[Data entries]
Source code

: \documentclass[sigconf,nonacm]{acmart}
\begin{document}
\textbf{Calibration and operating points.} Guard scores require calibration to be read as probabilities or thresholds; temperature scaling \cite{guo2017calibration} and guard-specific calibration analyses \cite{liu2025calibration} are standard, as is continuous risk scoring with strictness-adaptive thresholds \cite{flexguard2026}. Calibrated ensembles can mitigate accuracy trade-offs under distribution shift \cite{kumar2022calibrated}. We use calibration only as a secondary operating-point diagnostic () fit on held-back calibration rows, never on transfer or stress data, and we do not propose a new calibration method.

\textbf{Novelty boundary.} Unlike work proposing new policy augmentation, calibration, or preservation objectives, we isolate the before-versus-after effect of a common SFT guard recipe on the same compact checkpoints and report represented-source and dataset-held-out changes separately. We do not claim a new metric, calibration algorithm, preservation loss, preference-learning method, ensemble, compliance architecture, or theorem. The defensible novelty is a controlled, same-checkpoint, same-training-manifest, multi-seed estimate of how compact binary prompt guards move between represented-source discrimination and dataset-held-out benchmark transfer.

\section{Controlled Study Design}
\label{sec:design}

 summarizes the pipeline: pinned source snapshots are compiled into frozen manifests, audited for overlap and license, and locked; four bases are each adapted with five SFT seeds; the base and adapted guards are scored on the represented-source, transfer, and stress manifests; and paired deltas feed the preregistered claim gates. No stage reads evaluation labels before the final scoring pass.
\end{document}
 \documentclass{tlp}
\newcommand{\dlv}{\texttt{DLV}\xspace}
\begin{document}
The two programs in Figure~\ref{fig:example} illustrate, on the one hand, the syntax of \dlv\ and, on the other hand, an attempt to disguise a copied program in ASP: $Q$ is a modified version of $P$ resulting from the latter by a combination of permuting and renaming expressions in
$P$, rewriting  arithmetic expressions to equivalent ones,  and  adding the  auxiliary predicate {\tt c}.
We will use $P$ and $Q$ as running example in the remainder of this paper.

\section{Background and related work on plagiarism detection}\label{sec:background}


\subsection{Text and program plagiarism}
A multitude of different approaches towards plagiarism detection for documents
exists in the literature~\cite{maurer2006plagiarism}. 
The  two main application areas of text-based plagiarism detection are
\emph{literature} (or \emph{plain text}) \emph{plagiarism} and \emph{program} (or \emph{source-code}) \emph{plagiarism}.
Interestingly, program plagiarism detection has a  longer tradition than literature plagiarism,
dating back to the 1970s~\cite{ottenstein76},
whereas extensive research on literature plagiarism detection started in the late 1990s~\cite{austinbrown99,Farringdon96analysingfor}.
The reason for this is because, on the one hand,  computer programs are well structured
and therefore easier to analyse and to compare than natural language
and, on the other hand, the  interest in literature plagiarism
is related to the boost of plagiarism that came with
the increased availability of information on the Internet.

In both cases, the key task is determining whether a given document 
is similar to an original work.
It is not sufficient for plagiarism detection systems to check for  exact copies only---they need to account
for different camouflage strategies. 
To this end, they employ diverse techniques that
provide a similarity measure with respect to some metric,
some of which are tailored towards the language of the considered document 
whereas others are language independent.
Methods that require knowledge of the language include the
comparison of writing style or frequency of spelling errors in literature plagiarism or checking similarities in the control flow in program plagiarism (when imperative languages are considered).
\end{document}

• **WHAT THE TASK ASKS**
Please write out exactly the line containing "Methods that require" and every line after it through the end of the records, nothing more.

• **SOLUTION TO THE PROBLEM**
Methods that require knowledge of the language include the
comparison of writing style or frequency of spelling errors in literature plagiarism or checking similarities in the control flow in program plagiarism (when imperative languages are considered).
\end{document}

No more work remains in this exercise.